> **Task details**:
For this exercise, transcribe every line of the material exactly and skip the pictures.

> **Dataset records**:
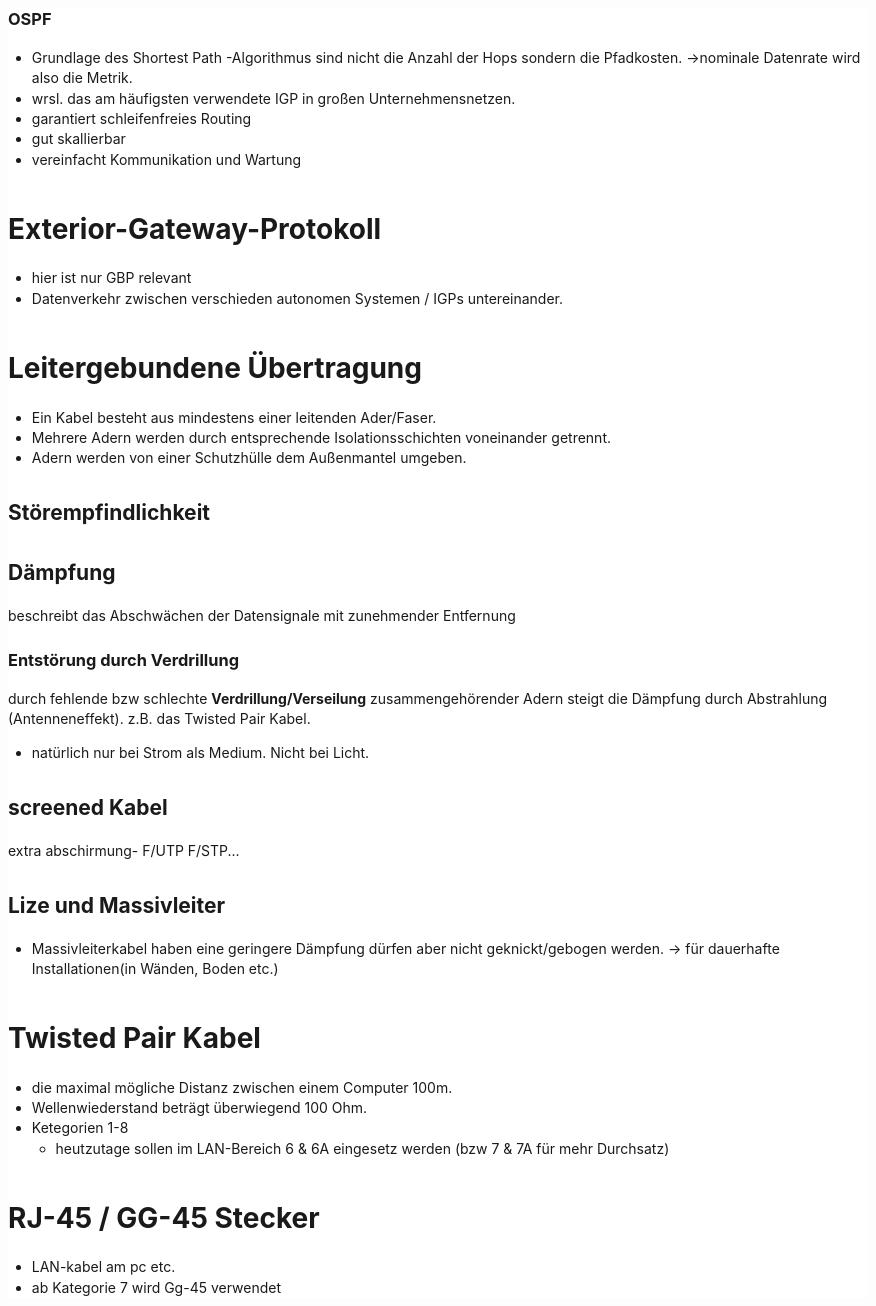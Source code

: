 ### OSPF
- Grundlage des Shortest Path -Algorithmus sind nicht die Anzahl der Hops sondern die Pfadkosten. ->nominale Datenrate wird also die Metrik.
- wrsl. das am häufigsten verwendete IGP in großen Unternehmensnetzen.
- garantiert schleifenfreies Routing
- gut skallierbar
- vereinfacht Kommunikation und Wartung

# Exterior-Gateway-Protokoll
- hier ist nur GBP relevant
- Datenverkehr zwischen verschieden autonomen Systemen / IGPs untereinander.




# Leitergebundene Übertragung
- Ein Kabel besteht aus mindestens einer leitenden Ader/Faser.
- Mehrere Adern werden durch entsprechende Isolationsschichten voneinander getrennt.
- Adern werden von einer Schutzhülle dem Außenmantel umgeben.

## Störempfindlichkeit

## Dämpfung
beschreibt das Abschwächen der Datensignale mit zunehmender Entfernung

### Entstörung durch Verdrillung
durch fehlende bzw schlechte **Verdrillung/Verseilung** zusammengehörender Adern steigt die Dämpfung durch Abstrahlung (Antenneneffekt). z.B. das Twisted Pair Kabel.
- natürlich nur bei Strom als Medium. Nicht bei Licht.


## screened Kabel
extra abschirmung- F/UTP F/STP...

## Lize und Massivleiter
- Massivleiterkabel haben eine geringere Dämpfung dürfen aber nicht geknickt/gebogen werden. -> für dauerhafte Installationen(in Wänden, Boden etc.)

# Twisted Pair Kabel
- die maximal mögliche Distanz zwischen einem Computer 100m.
- Wellenwiederstand beträgt überwiegend 100 Ohm.
- Ketegorien 1-8
    - heutzutage sollen im LAN-Bereich 6 & 6A eingesetz werden (bzw 7 & 7A für mehr Durchsatz)

# RJ-45 / GG-45 Stecker
- LAN-kabel am pc etc.
- ab Kategorie 7 wird Gg-45 verwendet
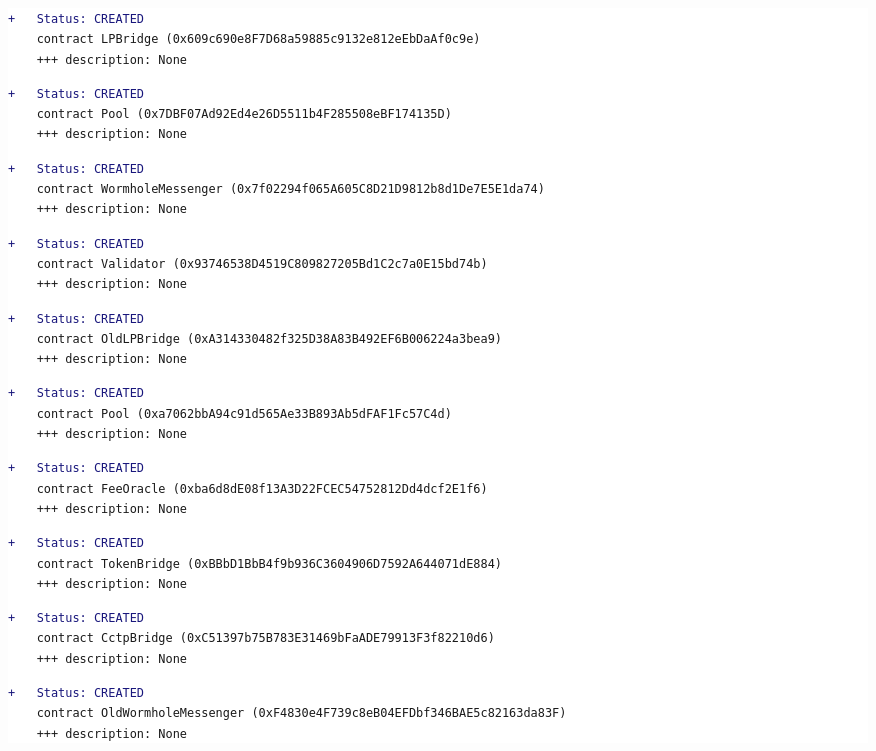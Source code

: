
 ```diff
+   Status: CREATED
    contract LPBridge (0x609c690e8F7D68a59885c9132e812eEbDaAf0c9e)
    +++ description: None
```

```diff
+   Status: CREATED
    contract Pool (0x7DBF07Ad92Ed4e26D5511b4F285508eBF174135D)
    +++ description: None
```

```diff
+   Status: CREATED
    contract WormholeMessenger (0x7f02294f065A605C8D21D9812b8d1De7E5E1da74)
    +++ description: None
```

```diff
+   Status: CREATED
    contract Validator (0x93746538D4519C809827205Bd1C2c7a0E15bd74b)
    +++ description: None
```

```diff
+   Status: CREATED
    contract OldLPBridge (0xA314330482f325D38A83B492EF6B006224a3bea9)
    +++ description: None
```

```diff
+   Status: CREATED
    contract Pool (0xa7062bbA94c91d565Ae33B893Ab5dFAF1Fc57C4d)
    +++ description: None
```

```diff
+   Status: CREATED
    contract FeeOracle (0xba6d8dE08f13A3D22FCEC54752812Dd4dcf2E1f6)
    +++ description: None
```

```diff
+   Status: CREATED
    contract TokenBridge (0xBBbD1BbB4f9b936C3604906D7592A644071dE884)
    +++ description: None
```

```diff
+   Status: CREATED
    contract CctpBridge (0xC51397b75B783E31469bFaADE79913F3f82210d6)
    +++ description: None
```

```diff
+   Status: CREATED
    contract OldWormholeMessenger (0xF4830e4F739c8eB04EFDbf346BAE5c82163da83F)
    +++ description: None
```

> **Task output**:
Source code

: ### OSPF
- Grundlage des Shortest Path -Algorithmus sind nicht die Anzahl der Hops sondern die Pfadkosten. ->nominale Datenrate wird also die Metrik.
- wrsl. das am häufigsten verwendete IGP in großen Unternehmensnetzen.
- garantiert schleifenfreies Routing
- gut skallierbar
- vereinfacht Kommunikation und Wartung

# Exterior-Gateway-Protokoll
- hier ist nur GBP relevant
- Datenverkehr zwischen verschieden autonomen Systemen / IGPs untereinander.




# Leitergebundene Übertragung
- Ein Kabel besteht aus mindestens einer leitenden Ader/Faser.
- Mehrere Adern werden durch entsprechende Isolationsschichten voneinander getrennt.
- Adern werden von einer Schutzhülle dem Außenmantel umgeben.

## Störempfindlichkeit

## Dämpfung
beschreibt das Abschwächen der Datensignale mit zunehmender Entfernung

### Entstörung durch Verdrillung
durch fehlende bzw schlechte **Verdrillung/Verseilung** zusammengehörender Adern steigt die Dämpfung durch Abstrahlung (Antenneneffekt). z.B. das Twisted Pair Kabel.
- natürlich nur bei Strom als Medium. Nicht bei Licht.


## screened Kabel
extra abschirmung- F/UTP F/STP...

## Lize und Massivleiter
- Massivleiterkabel haben eine geringere Dämpfung dürfen aber nicht geknickt/gebogen werden. -> für dauerhafte Installationen(in Wänden, Boden etc.)

# Twisted Pair Kabel
- die maximal mögliche Distanz zwischen einem Computer 100m.
- Wellenwiederstand beträgt überwiegend 100 Ohm.
- Ketegorien 1-8
    - heutzutage sollen im LAN-Bereich 6 & 6A eingesetz werden (bzw 7 & 7A für mehr Durchsatz)

# RJ-45 / GG-45 Stecker
- LAN-kabel am pc etc.
- ab Kategorie 7 wird Gg-45 verwendet
Source code

:
 ```diff
+   Status: CREATED
    contract LPBridge (0x609c690e8F7D68a59885c9132e812eEbDaAf0c9e)
    +++ description: None
```

```diff
+   Status: CREATED
    contract Pool (0x7DBF07Ad92Ed4e26D5511b4F285508eBF174135D)
    +++ description: None
```

```diff
+   Status: CREATED
    contract WormholeMessenger (0x7f02294f065A605C8D21D9812b8d1De7E5E1da74)
    +++ description: None
```

```diff
+   Status: CREATED
    contract Validator (0x93746538D4519C809827205Bd1C2c7a0E15bd74b)
    +++ description: None
```

```diff
+   Status: CREATED
    contract OldLPBridge (0xA314330482f325D38A83B492EF6B006224a3bea9)
    +++ description: None
```

```diff
+   Status: CREATED
    contract Pool (0xa7062bbA94c91d565Ae33B893Ab5dFAF1Fc57C4d)
    +++ description: None
```

```diff
+   Status: CREATED
    contract FeeOracle (0xba6d8dE08f13A3D22FCEC54752812Dd4dcf2E1f6)
    +++ description: None
```

```diff
+   Status: CREATED
    contract TokenBridge (0xBBbD1BbB4f9b936C3604906D7592A644071dE884)
    +++ description: None
```

```diff
+   Status: CREATED
    contract CctpBridge (0xC51397b75B783E31469bFaADE79913F3f82210d6)
    +++ description: None
```

```diff
+   Status: CREATED
    contract OldWormholeMessenger (0xF4830e4F739c8eB04EFDbf346BAE5c82163da83F)
    +++ description: None
```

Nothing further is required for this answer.